The Nala story reflects most of the important events of the Pandava story in some way or the other. The Draupadi-vastraharana episode is considered to be an interpolation by some. If so, Vyasa would not have written about the birds flying away with Nala’s cloth, his cutting Damayanti’s cloth in two with the magically appearing sword and disappearing, leaving her wearing just half of it. The similarity between the two stories indicates that both are integral to the original, though some details may have been interpolated.

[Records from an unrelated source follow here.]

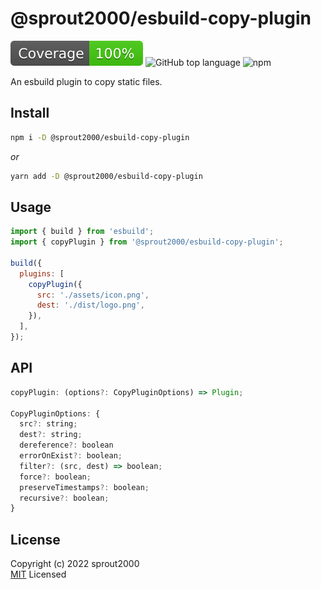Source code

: # @sprout2000/esbuild-copy-plugin
![jest](./coverage/badge.svg)
![GitHub top language](https://img.shields.io/github/languages/top/sprout2000/esbuild-copy-plugin)
![npm](https://img.shields.io/npm/dt/@sprout2000/esbuild-copy-plugin)

An esbuild plugin to copy static files.

## Install

```sh
npm i -D @sprout2000/esbuild-copy-plugin
```

_or_

```sh
yarn add -D @sprout2000/esbuild-copy-plugin
```

## Usage

```js
import { build } from 'esbuild';
import { copyPlugin } from '@sprout2000/esbuild-copy-plugin';

build({
  plugins: [
    copyPlugin({
      src: './assets/icon.png',
      dest: './dist/logo.png',
    }),
  ],
});
```

## API

```js
copyPlugin: (options?: CopyPluginOptions) => Plugin;

CopyPluginOptions: {
  src?: string;
  dest?: string;
  dereference?: boolean
  errorOnExist?: boolean;
  filter?: (src, dest) => boolean;
  force?: boolean;
  preserveTimestamps?: boolean;
  recursive?: boolean;
}
```

## License

Copyright (c) 2022 sprout2000  
[MIT](https://github.com/sprout2000/esbuild-copy-plugin/blob/master/LICENSE.md) Licensed
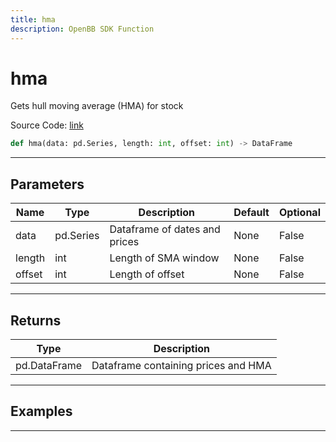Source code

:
 ```yaml
---
title: hma
description: OpenBB SDK Function
---
```


# hma

Gets hull moving average (HMA) for stock

Source Code: [link](https://github.com/OpenBB-finance/OpenBBTerminal/tree/main/openbb_terminal/common/technical_analysis/overlap_model.py#L91)

```python
def hma(data: pd.Series, length: int, offset: int) -> DataFrame
```
---

## Parameters

| Name | Type | Description | Default | Optional |
| ---- | ---- | ----------- | ------- | -------- |
| data | pd.Series | Dataframe of dates and prices | None | False |
| length | int | Length of SMA window | None | False |
| offset | int | Length of offset | None | False |

---

## Returns

| Type | Description |
| ---- | ----------- |
| pd.DataFrame | Dataframe containing prices and HMA |

---

## Examples

---

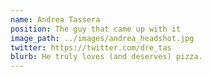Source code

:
```yaml
---
name: Andrea Tassera
position: The guy that came up with it
image_path: ../images/andrea_headshot.jpg
twitter: https://twitter.com/dre_tas
blurb: He truly loves (and deserves) pizza.
---
```

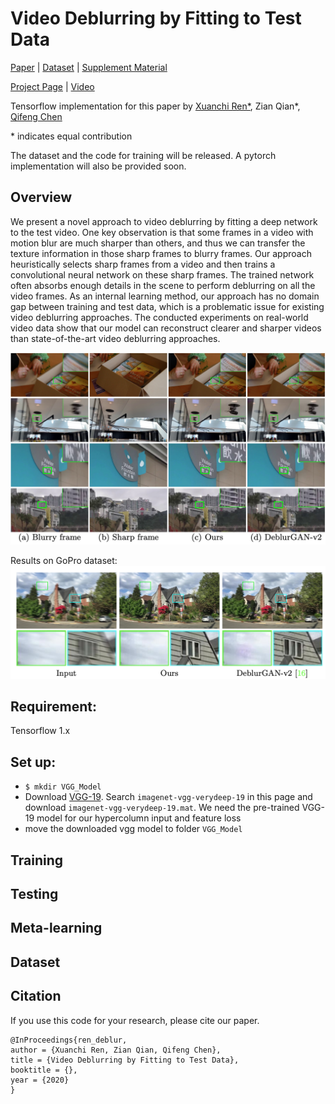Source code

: # Video Deblurring by Fitting to Test Data

[Paper]() | [Dataset]() | [Supplement Material]()

[Project Page](https://xuanchiren.com/pub/blur) | [Video](https://youtu.be/JRTFdKucBEg)

Tensorflow implementation for this paper by [Xuanchi Ren*](https://xuanchiren.com), Zian Qian*, [Qifeng Chen](https://cqf.io/)

\* indicates equal contribution

The dataset and the code for training will be released. A pytorch implementation will also be provided soon.


## Overview
We present a novel approach to video deblurring by fitting a deep network to the test video. One key observation is that some frames in a video with motion blur are much sharper than others, and thus we can transfer the texture information in those sharp frames to blurry frames. Our approach heuristically selects sharp frames from a video and then trains a convolutional neural network on these sharp frames. The trained network often absorbs enough details in the scene to perform deblurring on all the video frames. As an internal learning method, our approach has no domain gap between training and test data, which is a problematic issue for existing video deblurring approaches. The conducted experiments on real-world video data show that our model can reconstruct clearer and sharper videos than state-of-the-art video deblurring approaches.

![](imgs/featured.png)

Results on GoPro dataset:
![](imgs/synthetic.png)

## Requirement:
Tensorflow 1.x

## Set up:

- `$ mkdir VGG_Model`
- Download [VGG-19](http://www.vlfeat.org/matconvnet/pretrained/#downloading-the-pre-trained-models). Search `imagenet-vgg-verydeep-19` in this page and download `imagenet-vgg-verydeep-19.mat`. We need the pre-trained VGG-19 model for our hypercolumn input and feature loss
- move the downloaded vgg model to folder `VGG_Model`


## Training


## Testing

## Meta-learning

## Dataset

## Citation
If you use this code for your research, please cite our paper.
```
@InProceedings{ren_deblur,
author = {Xuanchi Ren, Zian Qian, Qifeng Chen},
title = {Video Deblurring by Fitting to Test Data},
booktitle = {},
year = {2020}
}
```
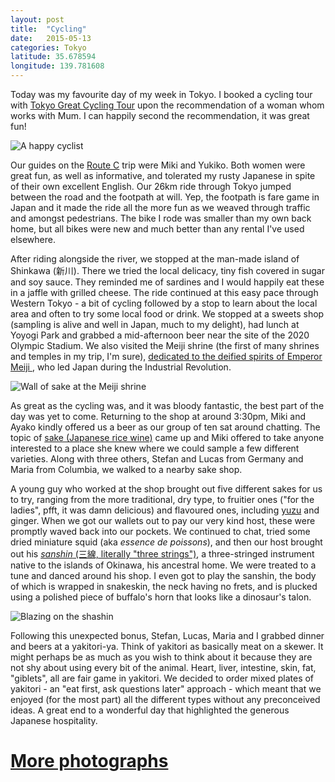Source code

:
 ```yaml
---
layout: post
title:  "Cycling"
date:   2015-05-13
categories: Tokyo
latitude: 35.678594
longitude: 139.781608
---
```


Today was my favourite day of my week in Tokyo. I booked a cycling tour with [Tokyo Great Cycling Tour](www.tokyocycling.jp) upon the recommendation of a woman whom works with Mum. I can happily second the recommendation, it was great fun!

![A happy cyclist](https://lh4.googleusercontent.com/-YKSUxAstLh4/VVSMkNtNE7I/AAAAAAAADyU/pYMCyxzbg4I/w798-h1418-no/2015-05-14.jpg)

Our guides on the [Route C](http://www.tokyocycling.jp/route_c.html) trip were Miki and Yukiko. Both women were great fun, as well as informative, and tolerated my rusty Japanese in spite of their own excellent English. Our 26km ride through Tokyo jumped between the road and the footpath at will. Yep, the footpath is fare game in Japan and it made the ride all the more fun as we weaved through traffic and amongst pedestrians. The bike I rode was smaller than my own back home, but all bikes were new and much better than any rental I've used elsewhere.

After riding alongside the river, we stopped at the man-made island of Shinkawa (新川). There we tried the local delicacy, tiny fish covered in sugar and soy sauce. They reminded me of sardines and I would happily eat these in a jaffle with grilled cheese. The ride continued at this easy pace through Western Tokyo - a bit of cycling followed by a stop to learn about the local area and often to try some local food or drink. We stopped at a sweets shop (sampling is alive and well in Japan, much to my delight), had lunch at Yoyogi Park and grabbed a mid-afternoon beer near the site of the 2020 Olympic Stadium. We also visited the Meiji shrine (the first of many shrines and temples in my trip, I'm sure), [dedicated to the deified spirits of Emperor Meiji ](https://en.wikipedia.org/wiki/Meiji_Shrine),  who led Japan during the Industrial Revolution.

![Wall of sake at the Meiji shrine](https://lh5.googleusercontent.com/-2c-gEAi2A_M/VVL0a4NQUmI/AAAAAAAAD9g/_2MrWtd5Syw/w1916-h1078-no/DSC_0032.JPG)

As great as the cycling was, and it was bloody fantastic, the best part of the day was yet to come. Returning to the shop at around 3:30pm, Miki and Ayako kindly offered us a beer as our group of ten sat around chatting. The topic of [sake (Japanese rice wine)](https://en.wikipedia.org/wiki/Sake) came up and Miki offered to take anyone interested to a place she knew where we could sample a few different varieties. Along with three others, Stefan and Lucas from Germany and Maria from Columbia, we walked to a nearby sake shop.

A young guy who worked at the shop brought out five different sakes for us to try, ranging from the more traditional, dry type, to fruitier ones ("for the ladies", pfft, it was damn delicious) and flavoured ones, including [yuzu](https://en.wikipedia.org/wiki/Yuzu) and ginger. When we got our wallets out to pay our very kind host, these were promptly waved back into our pockets. We continued to chat, tried some dried miniature squid (aka _essence de poissons_), and then our host brought out his [_sanshin_ (三線, literally "three strings")](https://en.wikipedia.org/wiki/Sanshin), a three-stringed instrument native to the islands of Okinawa, his ancestral home. We were treated to a tune and danced around his shop. I even got to play the sanshin, the body of which is wrapped in snakeskin, the neck having no frets, and is plucked using a polished piece of buffalo's horn that looks like a dinosaur's talon.

![Blazing on the shashin](https://lh4.googleusercontent.com/-oBvneRrvP2w/VVNN4fWYMCI/AAAAAAAAD90/bqnyavG80sM/w798-h1418-no/DSC_0038.JPG)

Following this unexpected bonus, Stefan, Lucas, Maria and I grabbed dinner and beers at a yakitori-ya. Think of yakitori as basically meat on a skewer. It might perhaps be as much as you wish to think about it because they are not shy about using every bit of the animal. Heart, liver, intestine, skin, fat, "giblets", all are fair game in yakitori. We decided to order mixed plates of yakitori - an "eat first, ask questions later" approach - which meant that we enjoyed (for the most part) all the different types without any preconceived ideas. A great end to a wonderful day that highlighted the generous Japanese hospitality.

# [More photographs](https://goo.gl/photos/MXAEskVwJJpDVRNEA)
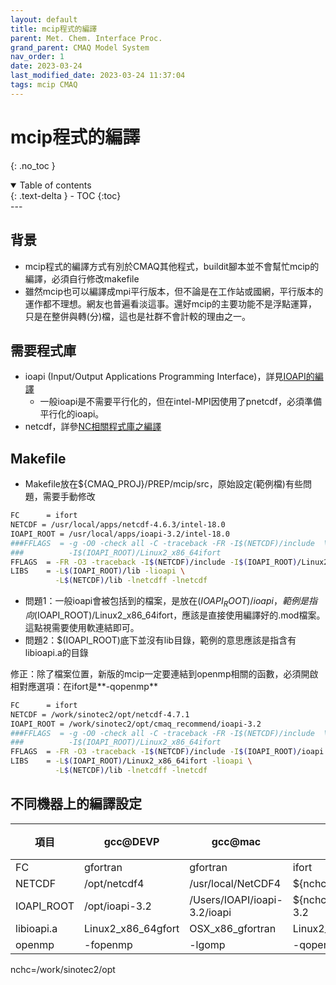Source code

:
 ```yaml
---
layout: default
title: mcip程式的編譯
parent: Met. Chem. Interface Proc.
grand_parent: CMAQ Model System
nav_order: 1
date: 2023-03-24
last_modified_date: 2023-03-24 11:37:04
tags: mcip CMAQ
---
```


# mcip程式的編譯
{: .no_toc }

<details open markdown="block">
  <summary>
    Table of contents
  </summary>
  {: .text-delta }
- TOC
{:toc}
</details>
---

## 背景

- mcip程式的編譯方式有別於CMAQ其他程式，buildit腳本並不會幫忙mcip的編譯，必須自行修改makefile
- 雖然mcip也可以編譯成mpi平行版本，但不論是在工作站或國網，平行版本的運作都不理想。網友也普遍看淡這事。還好mcip的主要功能不是浮點運算，只是在整併與轉(分)檔，這也是社群不會計較的理由之一。

## 需要程式庫

- ioapi (Input/Output Applications Programming Interface)，詳見[IOAPI的編譯](../../utilities/netCDF/ioapi.md)
  - 一般ioapi是不需要平行化的，但在intel-MPI因使用了pnetcdf，必須準備平行化的ioapi。
- netcdf，詳參[NC相關程式庫之編譯](../../utilities/netCDF/lib_comp.md)

## Makefile

- Makefile放在${CMAQ_PROJ}/PREP/mcip/src，原始設定(範例檔)有些問題，需要手動修改

```bash
FC      = ifort
NETCDF = /usr/local/apps/netcdf-4.6.3/intel-18.0
IOAPI_ROOT = /usr/local/apps/ioapi-3.2/intel-18.0
###FFLAGS  = -g -O0 -check all -C -traceback -FR -I$(NETCDF)/include  \
###          -I$(IOAPI_ROOT)/Linux2_x86_64ifort
FFLAGS  = -FR -O3 -traceback -I$(NETCDF)/include -I$(IOAPI_ROOT)/Linux2_x86_64ifort
LIBS    = -L$(IOAPI_ROOT)/lib -lioapi \
          -L$(NETCDF)/lib -lnetcdff -lnetcdf
```

- 問題1：一般ioapi會被包括到的檔案，是放在$(IOAPI_ROOT)/ioapi，範例是指向$(IOAPI_ROOT)/Linux2_x86_64ifort，應該是直接使用編譯好的.mod檔案。這點視需要使用軟連結即可。
- 問題2：$(IOAPI_ROOT)底下並沒有lib目錄，範例的意思應該是指含有libioapi.a的目錄

修正：除了檔案位置，新版的mcip一定要連結到openmp相關的函數，必須開啟相對應選項：在ifort是**-qopenmp**

```bash
FC      = ifort
NETCDF = /work/sinotec2/opt/netcdf-4.7.1
IOAPI_ROOT = /work/sinotec2/opt/cmaq_recommend/ioapi-3.2
###FFLAGS  = -g -O0 -check all -C -traceback -FR -I$(NETCDF)/include  \
###          -I$(IOAPI_ROOT)/Linux2_x86_64ifort
FFLAGS  = -FR -O3 -traceback -I$(NETCDF)/include -I$(IOAPI_ROOT)/ioapi -qopenmp
LIBS    = -L$(IOAPI_ROOT)/Linux2_x86_64ifort -lioapi \
          -L$(NETCDF)/lib -lnetcdff -lnetcdf
```

## 不同機器上的編譯設定

項目|gcc@DEVP|gcc@mac|intel@nchc|intel_MPI@nchc|說明
-|-|-|-|-|-
FC|gfortran|gfortran|ifort|mpiifort
NETCDF|/opt/netcdf4|/usr/local/NetCDF4|${nchc}/netcdf-4.7.1|(module load)|
IOAPI_ROOT|/opt/ioapi-3.2|/Users/IOAPI/ioapi-3.2/ioapi|${nchc}/cmaq_recommend/ioapi-3.2|(same)
libioapi.a|Linux2_x86_64gfort|OSX_x86_gfortran|Linux2_x86_64ifort|Linux2_x86_64ifortmpi|
openmp|-fopenmp|-lgomp|-qopenmp|-qopenmp|

nchc=/work/sinotec2/opt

Both the kings went to the forest thereafter with their wives. Like the thirteenth year of the Pandavas, Nala spent the last period of his exile incognito in the court of Rituparna as his charioteer. Like Yudhishthira he also obtained the Aksha-hridaya, expert knowledge of the game of dice. Damayanti too spent some time with the princess of Chedi, Sunanda, in the kingdom of Subahu as Sairindhri, just as Draupadi spent the last year of exile with Sudeshna, the Virata queen, disguised as Sairindhri. Both of them put up the same terms as conditions of their service. Prema Nandakumar has very perceptively pointed out in her introduction that this story ‘also gave insights to the Pandavas and Draupadi when they wished to disguise themselves and live in an alien land for one whole year.’ Yudhishthira became Kanka, a companion to the king who would play dice with him (in which he had already become an expert like Nala by learning Aksha-hridaya from sage Brihadashva); Bhima became Ballabha, the cook (an expert chef like Nala who got his expertise in cooking from Yama-Dharma during the svayamvara congregation); Arjuna became Brihannala, transforming himself into a transvestite using the curse of Urvashi just as Nala’s appearance was changed by Karkotaka’s bite; Nakula became Granthika, the expert in horses like Nala; and Sahadeva took the name, Arishtanemi, the keeper of cattle, the sole exception who did not take a pointer from the story of Nala. Nandakumar gives a reason: ‘The youngest brother, wise, intelligent and an unequal devotee of Krishna, it was natural for him to become the guardian of the cow.’ However, there is no evidence of Sahadeva’s unequalled Krishan-bhakti in Vyasa. The remark is based on Villi’s Tamil version of the epic where Sahadeva is so depicted.

Brihadashva was a wise old seer. He had seen the world. Not for nothing he chose this tale to console Yudhishthira in an effort to draw him out of his massive self-pity. This story, while it provided some succor to Yudhishthira, was also an indictment. Yudhishthira, in his blind headlong plunge into self-destruction, not only staked himself and his brothers but also Draupadi. Was this shameful act in consonance with his much vaunted idea of Kshatriya ‘honor’? Nandakumar writes, ‘Not all tomes expounding the significance of the term ‘honor-bound’ can wipe away their shame of considering one’s wife as disposable chattel!’ Even if we accept Yudhishthira’s argument of Kshatriya– dharma, his action of staking Draupadi can never be a part of that dharma. It merely exposes the extent to which he had fallen at that moment of madness, the depths of his frightening and compulsive addiction. Nala, on the other hand, knew his limits. When he heard Pushkara say, ‘How about staking Damayanti?’ his heart broke. He looked painfully at Pushkara, took off all his ornaments and left silently, wearing a single piece of cloth, with Damayanti. And in that moment of silence, Brihadashva placed the Dharmaraja squarely in the dock in utter condemnation. He showed him that even a king of Nishadhas, a tribal king, can rise above a Kshatriya king who is none other than the son of Dharma. 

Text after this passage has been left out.